The visualization system of Geant4 11.x comes with the ToolsSG drivers.
These drivers use the scene graph logic found in the classes under:
source/externals/g4tools/include/tools/sg
(sg being for "scene graph").
These classes are themselves a subpart of the softinex/inlib and exlib thesaurus of code accumulated for long at Orsay (at LAL before 2020 and now at the IJCLab) to help doing visualization and data analysis for various projects. (The namespaces inlib and exlib had been changed to "tools" when importing classes within Geant4 to avoid clashes with apps using both Geant4 and straight softinex). This scene graph way of doing visualization is borrowed from the great OpenInventor developed by Silicon Graphics Incs in the 1980's. The idea is that a data representation is done by creating a scene graph which is a tree of "nodes". For example a tree has in general a first tools::sg::ortho (or sg::perecpective) camera node specifying a camera projection (position, orientation and depth of view), some sg::matrix node permitting to position an object in a 3D space and then some shape nodes as sg::cube, sg::cylinder or sg::vertices (a node handling a set of points, lines, segments or triangles) used to represent a piece of detector or tracks.
Whence having built a scene graph, the rendering is done, typically after having received some expose event in a drawing area window, by applying a "render_action" that traverses the scene graph and asks to the nodes the actions that will be passed to a specific graphics engine. For example a shape node (cube, sphere, polyhedron), when traversed, will give to the render_action the graphics primitives (points, lines, segments, triangles) representing that shape.

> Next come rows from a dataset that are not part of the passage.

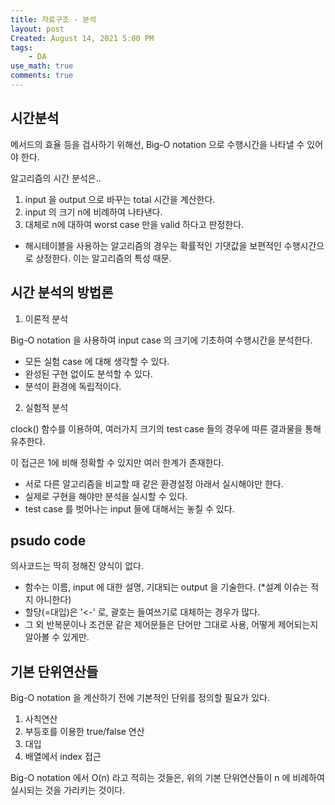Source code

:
 ```yaml
---
title: 자료구조 - 분석
layout: post
Created: August 14, 2021 5:00 PM
tags:
    - DA
use_math: true
comments: true
---
```


## 시간분석

메서드의 효율 등을 검사하기 위해선, Big-O notation 으로 수행시간을 나타낼 수 있어야 한다.

알고리즘의 시간 분석은..

1. input 을 output 으로 바꾸는 total 시간을 계산한다.
2. input 의 크기 n에 비례하여 나타낸다.
3. 대체로 n에 대하여 worst case 만을 valid 하다고 판정한다.

- 해시테이블을 사용하는 알고리즘의 경우는 확률적인 기댓값을 보편적인 수행시간으로 상정한다.  이는 알고리즘의 특성 때문.

## 시간 분석의 방법론

1. 이론적 분석

Big-O notation 을 사용하여 input case 의 크기에 기초하여 수행시간을 분석한다.

- 모든 실험 case 에 대해 생각할 수 있다.
- 완성된 구현 없이도 분석할 수 있다.
- 분석이 환경에 독립적이다.

2. 실험적 분석

clock() 함수를 이용하여, 여러가지 크기의 test case 들의 경우에 따른 결과물을 통해 유추한다.

이 접근은 1에 비해 정확할 수 있지만 여러 한계가 존재한다.

- 서로 다른 알고리즘을 비교할 때 같은 환경설정 아래서 실시해야만 한다.
- 실제로 구현을 해야만 분석을 실시할 수 있다.
- test case 를 벗어나는 input 들에 대해서는 놓칠 수 있다.

## psudo code

의사코드는 딱히 정해진 양식이 없다.

- 함수는 이름, input 에 대한 설명, 기대되는 output 을 기술한다. (*설계 이슈는 적지 아니한다)
- 할당(=대입)은 '<-' 로, 괄호는 들여쓰기로 대체하는 경우가 많다.
- 그 외 반복문이나 조건문 같은 제어문들은 단어만 그대로 사용, 어떻게 제어되는지 알아볼 수 있게만.

## 기본 단위연산들

Big-O notation 을 계산하기 전에 기본적인 단위를 정의할 필요가 있다.

1. 사칙연산
2. 부등호를 이용한 true/false 연산
3. 대입
4. 배열에서 index 접근

Big-O notation 에서 O(n) 라고 적히는 것들은, 위의 기본 단위연산들이 n 에 비례하여 실시되는 것을 가리키는 것이다.
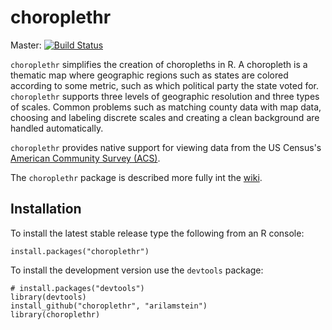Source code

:# choroplethr
Master: [![Build Status](https://travis-ci.org/trulia/choroplethr.png?branch=master)](https://travis-ci.org/trulia/choroplethr)

`choroplethr` simplifies the creation of choropleths in R.  A choropleth is a thematic map where geographic regions such as states are colored according to some metric, such as which political party the state voted for.  `choroplethr` supports three levels of geographic resolution and three types of scales.  Common problems such as matching county data with map data, choosing and labeling discrete scales and creating a clean background are handled automatically. 

`choroplethr` provides native support for viewing data from the US Census's [American Community Survey (ACS)](https://www.census.gov/acs/www/).  

The `choroplethr` package is described more fully int the [wiki](http://tech.truliablog.com/2014/01/15/the-choroplethr-package-for-r/).

## Installation

To install the latest stable release type the following from an R console:

```
install.packages("choroplethr")
```

To install the development version use the `devtools` package:

```
# install.packages("devtools")
library(devtools)
install_github("choroplethr", "arilamstein")
library(choroplethr)
```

A camera node will give a projection matrix, a matrix node will give a model matrix. A common graphics engine being GL-ES, we have the tools::sg::GL_action class that does that for GL-ES on macOS, Linux and Windows. We have also various render_action to do offscreen rendering (gl2ps_action using gl2ps and zb_action to render in an in memory z buffer). In softinex we have also a exlib::wasm::render to render in WebAssembly using WebGL and a exlib::metal::render to render within macOS/Cocoa/Metal, but these are not yet used in Geant4/vis.
In Geant4/vis, the ToolsSG directory contains code to create a viewer within various windowing systems, codes which are declared as "drivers" in the vis system. In G4/11.0, there are the TOOLSSG_QT_GLES, TOOLSSG_XT_GLES to create a viewing area ready for GL-ES rendering if using the GUI toolkits Qt or Xt/Motif (activated through the G4UIQt, G4UIXt classes), and TOOLSSG_X11_GLES, TOOLSSG_WINDOWS_GLES to create a GL-ES viewing area straigh on X11 or Windows windowing systems.
From a user point of view, typical commands to create a ToolsSG viewer are:
/vis/sceneHandler/create TSG scene-handler-tsg
/vis/viewer/create scene-handler-tsg viewer-tsg 600x600-0+0
or with the compound command:
/vis/viewer/open TSG 600x600-0+0
Someone can specify straight a TOOLSSG_[QT,XT,X11,WINDOWS]_GLES name driver, but if specifying "TSG", the G4/vis system will pick the "right one", according to the kind of GUI context which is around (in general Qt for now).
Obviously, these drivers must have been built when building/installing Geant4. With the G4 cmake system, this is done by specifying the cmake flag:
-D-DGEANT4_USE_TOOLSSG=ON
If so, cmake will trigger the build of a specific ToolsSG driver according which GUI is specified (in general it is Qt for now, G4/Qt being built with -DGEANT4_USE_QT=ON).
Whence a ToolsSG viewer is created, the rest of the vis commands triggering the representation of a piece of detector or a track are the same commands than other drivers. For example, as could be found in the examples/basic/B1/vis.mac:
# Draw geometry:
/vis/drawVolume
...
# Draw smooth trajectories at end of event:
/vis/scene/add/trajectories smooth
...
On a technical point of view, the G4ToolsSceneHandler class is the place where tools::sg nodes are created according each Geant4/vis primitive type (G4Polyhedron, G4Polyline, G4Text, etc...).
ToolsSG comes with commands of its own.
The:
/vis/tsg/export
permits to write the content of the current ToolsSG viewer in a file at various formats. Default file is out.eps and default format is gl2ps_eps. Available formats in 11.0 are:
gl2ps_eps: gl2ps producing eps
gl2ps_ps: gl2ps producing ps
gl2ps_pdf: gl2ps producing pdf
gl2ps_svg: gl2ps producing svg
gl2ps_tex: gl2ps producing tex
gl2ps_pgf: gl2ps producing pgf
zb_ps: tools::sg offscreen zbuffer put in a PostScript file.
An example of usage is:
/vis/tsg/export gl2ps_pdf out.pdf
Another command is:
/vis/tsg/plotter/printParameters
It permits to print the available keys used to customize a ToolsSG plotter. This command is more documented in the ToolsSG plotting section.